On Monday, the International Monetary Fund (IMF) increased Nigeria’s projected economic growth for 2026 to 4.4 per cent, up from the 4.2 per cent it had forecast in October.

The Fund, in its January 2026 update of the World Economic Outlook (WEO) titled “Global Economy: Steady amid Divergent Forces,” also upgraded Nigeria’s economic growth forecast for 2027 to 4.1 per cent from the previous 4 per cent estimate.

It noted that Nigeria’s improved outlook mirrors broader gains across sub-Saharan Africa, where growth is expected to rise from 4.4 per cent in 2025 to 4.6 per cent in both 2026 and 2027, driven by macroeconomic stabilization and reform initiatives in key economies.

The IMF’s report projected global GDP growth at 3.3 per cent in 2026, a 0.2 percentage point increase from the October estimate.

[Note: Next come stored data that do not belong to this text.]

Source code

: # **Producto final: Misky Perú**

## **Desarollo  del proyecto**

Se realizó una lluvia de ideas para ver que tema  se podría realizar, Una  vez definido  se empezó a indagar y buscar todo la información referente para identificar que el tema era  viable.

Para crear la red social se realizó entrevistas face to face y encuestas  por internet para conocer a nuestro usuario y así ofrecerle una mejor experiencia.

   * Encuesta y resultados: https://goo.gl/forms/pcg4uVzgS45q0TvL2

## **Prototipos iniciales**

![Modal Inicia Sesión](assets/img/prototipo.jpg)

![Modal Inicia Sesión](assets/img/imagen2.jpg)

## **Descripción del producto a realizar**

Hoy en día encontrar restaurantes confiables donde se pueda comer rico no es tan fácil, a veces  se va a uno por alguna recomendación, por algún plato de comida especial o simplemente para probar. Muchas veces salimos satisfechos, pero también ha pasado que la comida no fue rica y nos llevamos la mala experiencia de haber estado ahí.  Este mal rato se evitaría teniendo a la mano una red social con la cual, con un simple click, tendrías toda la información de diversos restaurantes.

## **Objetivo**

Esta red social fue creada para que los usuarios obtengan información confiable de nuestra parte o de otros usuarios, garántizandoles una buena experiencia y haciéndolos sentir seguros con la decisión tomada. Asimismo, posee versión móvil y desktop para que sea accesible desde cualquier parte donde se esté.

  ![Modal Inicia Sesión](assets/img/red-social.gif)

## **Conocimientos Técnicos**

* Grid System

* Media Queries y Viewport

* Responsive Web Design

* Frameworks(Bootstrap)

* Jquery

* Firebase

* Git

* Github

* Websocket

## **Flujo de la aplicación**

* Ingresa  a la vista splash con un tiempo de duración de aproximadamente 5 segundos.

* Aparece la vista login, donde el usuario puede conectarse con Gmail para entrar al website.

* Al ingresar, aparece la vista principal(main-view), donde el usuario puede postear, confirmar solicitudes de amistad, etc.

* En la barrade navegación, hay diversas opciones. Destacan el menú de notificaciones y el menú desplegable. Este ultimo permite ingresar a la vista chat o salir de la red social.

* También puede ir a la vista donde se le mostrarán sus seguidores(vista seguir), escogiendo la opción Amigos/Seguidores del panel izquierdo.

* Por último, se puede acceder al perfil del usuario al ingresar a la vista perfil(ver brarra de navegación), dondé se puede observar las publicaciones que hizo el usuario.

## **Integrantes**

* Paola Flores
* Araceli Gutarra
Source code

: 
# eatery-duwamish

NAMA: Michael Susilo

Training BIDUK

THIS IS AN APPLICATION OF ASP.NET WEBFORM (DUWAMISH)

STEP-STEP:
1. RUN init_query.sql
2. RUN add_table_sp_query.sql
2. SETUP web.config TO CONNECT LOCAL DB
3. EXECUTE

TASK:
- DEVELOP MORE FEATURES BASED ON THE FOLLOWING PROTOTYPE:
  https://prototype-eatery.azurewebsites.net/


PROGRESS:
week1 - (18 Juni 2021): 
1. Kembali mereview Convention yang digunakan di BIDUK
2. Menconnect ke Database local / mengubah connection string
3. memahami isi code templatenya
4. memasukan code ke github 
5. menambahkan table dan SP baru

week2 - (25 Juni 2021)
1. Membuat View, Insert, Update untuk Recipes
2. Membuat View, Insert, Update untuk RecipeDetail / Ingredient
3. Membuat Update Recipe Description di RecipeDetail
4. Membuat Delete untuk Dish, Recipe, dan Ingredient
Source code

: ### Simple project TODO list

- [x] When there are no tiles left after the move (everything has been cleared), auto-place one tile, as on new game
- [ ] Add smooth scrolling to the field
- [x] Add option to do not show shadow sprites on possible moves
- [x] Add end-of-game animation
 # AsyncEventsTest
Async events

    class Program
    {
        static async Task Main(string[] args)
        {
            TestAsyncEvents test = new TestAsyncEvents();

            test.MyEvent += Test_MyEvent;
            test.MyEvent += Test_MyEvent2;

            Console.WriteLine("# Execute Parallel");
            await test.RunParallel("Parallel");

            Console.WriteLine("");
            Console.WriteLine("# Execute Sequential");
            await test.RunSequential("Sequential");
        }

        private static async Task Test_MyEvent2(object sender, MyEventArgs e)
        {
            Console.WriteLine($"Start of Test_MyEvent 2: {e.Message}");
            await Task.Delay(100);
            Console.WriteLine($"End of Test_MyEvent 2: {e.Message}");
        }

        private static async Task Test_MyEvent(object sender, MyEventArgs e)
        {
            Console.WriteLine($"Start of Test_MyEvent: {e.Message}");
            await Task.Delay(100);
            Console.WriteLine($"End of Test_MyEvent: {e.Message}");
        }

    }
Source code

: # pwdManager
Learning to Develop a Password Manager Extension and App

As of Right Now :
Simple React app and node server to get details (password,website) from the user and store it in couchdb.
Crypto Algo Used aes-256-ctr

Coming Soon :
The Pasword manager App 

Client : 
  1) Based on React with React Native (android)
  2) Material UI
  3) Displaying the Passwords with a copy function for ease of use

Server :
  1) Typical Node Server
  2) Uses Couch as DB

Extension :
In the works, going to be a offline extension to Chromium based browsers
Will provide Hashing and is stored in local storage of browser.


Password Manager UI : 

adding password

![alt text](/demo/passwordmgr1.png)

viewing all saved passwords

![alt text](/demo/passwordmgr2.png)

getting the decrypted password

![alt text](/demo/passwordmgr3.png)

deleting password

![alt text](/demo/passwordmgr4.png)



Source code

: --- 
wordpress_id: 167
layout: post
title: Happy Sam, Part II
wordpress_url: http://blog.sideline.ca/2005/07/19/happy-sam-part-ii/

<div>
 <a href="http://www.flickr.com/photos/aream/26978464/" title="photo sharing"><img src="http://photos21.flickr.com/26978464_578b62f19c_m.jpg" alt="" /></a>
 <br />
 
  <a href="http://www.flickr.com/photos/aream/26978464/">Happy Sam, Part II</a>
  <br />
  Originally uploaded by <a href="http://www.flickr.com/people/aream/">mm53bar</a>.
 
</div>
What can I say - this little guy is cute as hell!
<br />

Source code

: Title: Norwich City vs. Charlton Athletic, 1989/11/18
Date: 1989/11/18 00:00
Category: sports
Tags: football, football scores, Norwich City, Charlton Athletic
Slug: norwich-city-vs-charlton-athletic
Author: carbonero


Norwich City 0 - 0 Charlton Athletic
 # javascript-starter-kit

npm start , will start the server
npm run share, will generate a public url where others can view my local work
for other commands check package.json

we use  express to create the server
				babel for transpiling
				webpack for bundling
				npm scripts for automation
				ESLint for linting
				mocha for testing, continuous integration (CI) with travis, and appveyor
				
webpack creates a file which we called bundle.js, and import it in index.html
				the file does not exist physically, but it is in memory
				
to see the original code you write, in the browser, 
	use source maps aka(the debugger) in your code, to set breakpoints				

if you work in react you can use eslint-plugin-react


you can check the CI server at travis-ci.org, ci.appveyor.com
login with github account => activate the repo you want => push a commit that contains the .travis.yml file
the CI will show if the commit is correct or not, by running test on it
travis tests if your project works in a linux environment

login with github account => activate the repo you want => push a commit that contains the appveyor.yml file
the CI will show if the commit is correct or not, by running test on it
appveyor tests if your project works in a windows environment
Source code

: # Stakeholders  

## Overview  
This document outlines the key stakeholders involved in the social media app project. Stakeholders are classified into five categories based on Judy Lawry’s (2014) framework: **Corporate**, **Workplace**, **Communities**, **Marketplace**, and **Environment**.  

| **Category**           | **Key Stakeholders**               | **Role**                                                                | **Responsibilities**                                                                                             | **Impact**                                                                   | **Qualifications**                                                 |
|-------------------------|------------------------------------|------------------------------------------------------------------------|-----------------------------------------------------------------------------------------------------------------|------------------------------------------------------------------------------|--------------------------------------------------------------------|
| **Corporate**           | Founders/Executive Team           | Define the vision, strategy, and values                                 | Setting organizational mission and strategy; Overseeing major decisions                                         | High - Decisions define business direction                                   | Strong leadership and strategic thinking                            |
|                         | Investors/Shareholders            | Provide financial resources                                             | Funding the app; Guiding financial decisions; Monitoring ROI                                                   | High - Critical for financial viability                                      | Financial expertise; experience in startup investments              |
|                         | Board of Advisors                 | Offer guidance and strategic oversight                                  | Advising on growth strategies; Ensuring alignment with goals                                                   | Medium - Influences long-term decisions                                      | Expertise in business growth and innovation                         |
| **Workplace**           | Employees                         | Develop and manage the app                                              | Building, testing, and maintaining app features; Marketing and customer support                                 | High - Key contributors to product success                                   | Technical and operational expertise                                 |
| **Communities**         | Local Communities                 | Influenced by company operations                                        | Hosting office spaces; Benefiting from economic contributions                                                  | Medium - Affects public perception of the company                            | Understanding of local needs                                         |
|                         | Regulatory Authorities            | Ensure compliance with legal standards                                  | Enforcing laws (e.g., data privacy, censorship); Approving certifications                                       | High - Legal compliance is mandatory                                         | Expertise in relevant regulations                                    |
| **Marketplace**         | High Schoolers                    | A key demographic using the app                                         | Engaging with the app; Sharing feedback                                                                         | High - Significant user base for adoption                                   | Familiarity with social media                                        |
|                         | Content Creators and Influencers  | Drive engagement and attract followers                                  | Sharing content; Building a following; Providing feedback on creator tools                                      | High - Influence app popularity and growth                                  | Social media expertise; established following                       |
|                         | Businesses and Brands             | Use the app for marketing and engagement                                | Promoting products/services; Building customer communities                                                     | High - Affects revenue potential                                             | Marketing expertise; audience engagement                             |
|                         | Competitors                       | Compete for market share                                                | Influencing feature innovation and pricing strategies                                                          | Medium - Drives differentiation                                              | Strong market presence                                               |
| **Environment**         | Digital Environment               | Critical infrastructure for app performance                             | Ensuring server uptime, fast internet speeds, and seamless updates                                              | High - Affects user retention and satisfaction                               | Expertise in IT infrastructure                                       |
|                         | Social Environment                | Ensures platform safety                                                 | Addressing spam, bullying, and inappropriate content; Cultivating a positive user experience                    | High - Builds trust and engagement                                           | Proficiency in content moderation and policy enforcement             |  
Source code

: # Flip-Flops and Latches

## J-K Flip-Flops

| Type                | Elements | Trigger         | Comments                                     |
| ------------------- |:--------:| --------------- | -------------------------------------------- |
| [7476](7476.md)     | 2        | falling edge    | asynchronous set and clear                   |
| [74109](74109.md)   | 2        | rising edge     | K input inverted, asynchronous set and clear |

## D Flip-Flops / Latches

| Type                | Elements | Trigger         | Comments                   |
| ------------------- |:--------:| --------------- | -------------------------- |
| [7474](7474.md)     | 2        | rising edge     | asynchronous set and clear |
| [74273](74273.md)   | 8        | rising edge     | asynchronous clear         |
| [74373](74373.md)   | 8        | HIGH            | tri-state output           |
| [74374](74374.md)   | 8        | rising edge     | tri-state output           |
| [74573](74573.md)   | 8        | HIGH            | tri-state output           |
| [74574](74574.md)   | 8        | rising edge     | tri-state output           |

This comes after a 3.3 per cent growth in 2025, which exceeds the Fund’s previous forecast by 0.1 percentage point, with the 2027 global growth projection remaining at 3.2 per cent, unchanged from earlier estimates.

The IMF further indicated that global inflation is expected to continue falling, from 4.1 per cent in 2025 to 3.8 per cent in 2026 and 3.4 per cent in 2027.

Analysts point out that the IMF’s upward revision of Nigeria’s 2026 and 2027 growth forecasts reflects the optimism the Bretton Woods institutions, the World Bank and IMF, have in Nigeria’s medium-term economic prospects.

In its latest Global Economic Prospects report released last Tuesday, the World Bank also raised Nigeria’s 2026 growth forecast to 4.4 per cent, from the 3.7 per cent it had projected in June 2025.

The World Bank stated: “Growth in Nigeria is forecast to strengthen to 4.4 per cent in both 2026 and 2027, the fastest pace in over a decade.”

It added: “This further firming of growth is anticipated to be underpinned by a continued expansion in services and a rebound in agricultural output, with a modest acceleration in the non-oil industry.”

“Economic reforms, including in the tax system, along with continued prudent monetary policy, are expected to continue supporting activity,” the Bank said.

“They are also expected to improve investor sentiment and reduce inflation further. Higher oil output is expected to offset lower international oil prices this year, helping to boost fiscal revenues and strengthen the external balance.”